**Try it**
What lines below include the word "Implement"? Copy each one.

== Stored data ==

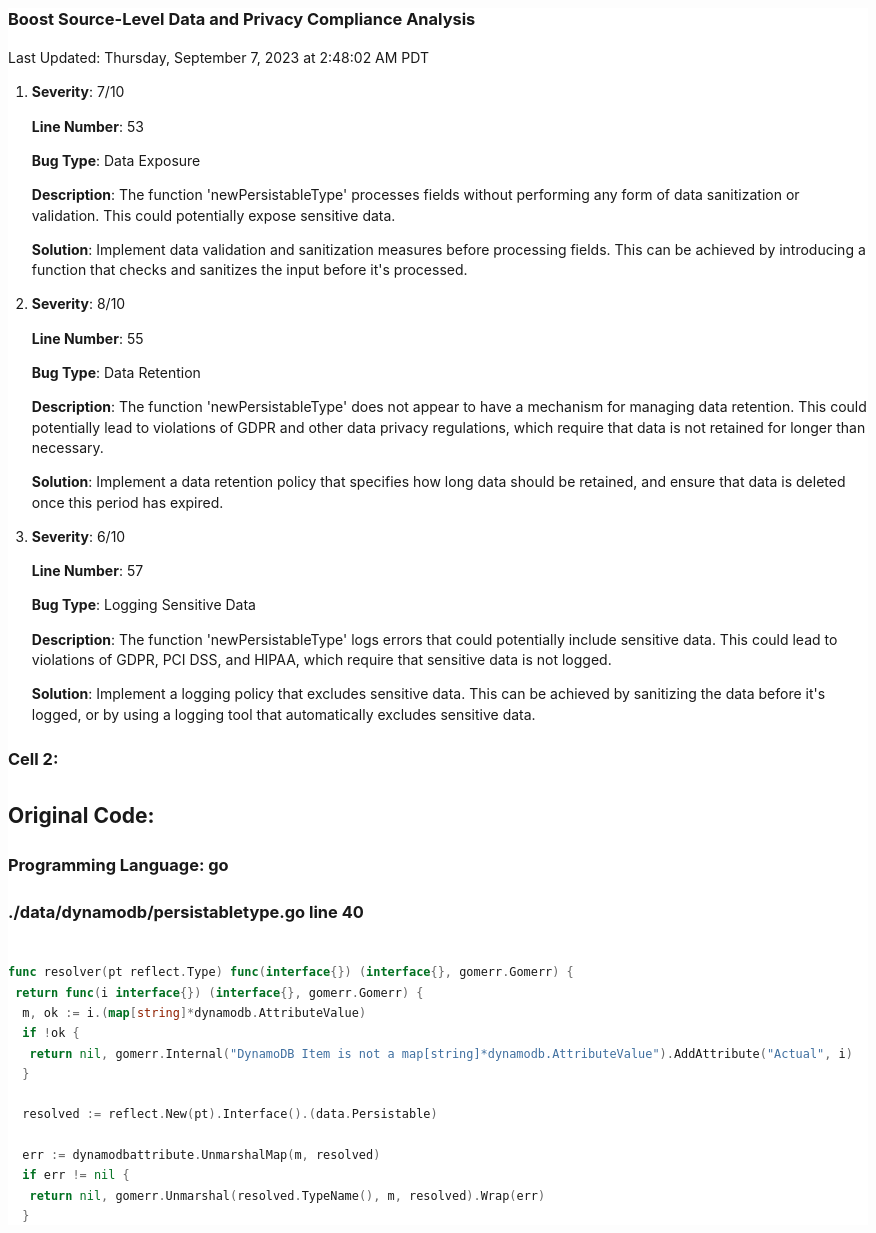 ### Boost Source-Level Data and Privacy Compliance Analysis

Last Updated: Thursday, September 7, 2023 at 2:48:02 AM PDT

1. **Severity**: 7/10

   **Line Number**: 53

   **Bug Type**: Data Exposure

   **Description**: The function 'newPersistableType' processes fields without performing any form of data sanitization or validation. This could potentially expose sensitive data.

   **Solution**: Implement data validation and sanitization measures before processing fields. This can be achieved by introducing a function that checks and sanitizes the input before it's processed.


2. **Severity**: 8/10

   **Line Number**: 55

   **Bug Type**: Data Retention

   **Description**: The function 'newPersistableType' does not appear to have a mechanism for managing data retention. This could potentially lead to violations of GDPR and other data privacy regulations, which require that data is not retained for longer than necessary.

   **Solution**: Implement a data retention policy that specifies how long data should be retained, and ensure that data is deleted once this period has expired.


3. **Severity**: 6/10

   **Line Number**: 57

   **Bug Type**: Logging Sensitive Data

   **Description**: The function 'newPersistableType' logs errors that could potentially include sensitive data. This could lead to violations of GDPR, PCI DSS, and HIPAA, which require that sensitive data is not logged.

   **Solution**: Implement a logging policy that excludes sensitive data. This can be achieved by sanitizing the data before it's logged, or by using a logging tool that automatically excludes sensitive data.





### Cell 2:
## Original Code:

### Programming Language: go
### ./data/dynamodb/persistabletype.go line 40

```go

func resolver(pt reflect.Type) func(interface{}) (interface{}, gomerr.Gomerr) {
 return func(i interface{}) (interface{}, gomerr.Gomerr) {
  m, ok := i.(map[string]*dynamodb.AttributeValue)
  if !ok {
   return nil, gomerr.Internal("DynamoDB Item is not a map[string]*dynamodb.AttributeValue").AddAttribute("Actual", i)
  }

  resolved := reflect.New(pt).Interface().(data.Persistable)

  err := dynamodbattribute.UnmarshalMap(m, resolved)
  if err != nil {
   return nil, gomerr.Unmarshal(resolved.TypeName(), m, resolved).Wrap(err)
  }
```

===

**Response below**
   **Solution**: Implement data validation and sanitization measures before processing fields. This can be achieved by introducing a function that checks and sanitizes the input before it's processed.
   **Solution**: Implement a data retention policy that specifies how long data should be retained, and ensure that data is deleted once this period has expired.
   **Solution**: Implement a logging policy that excludes sensitive data. This can be achieved by sanitizing the data before it's logged, or by using a logging tool that automatically excludes sensitive data.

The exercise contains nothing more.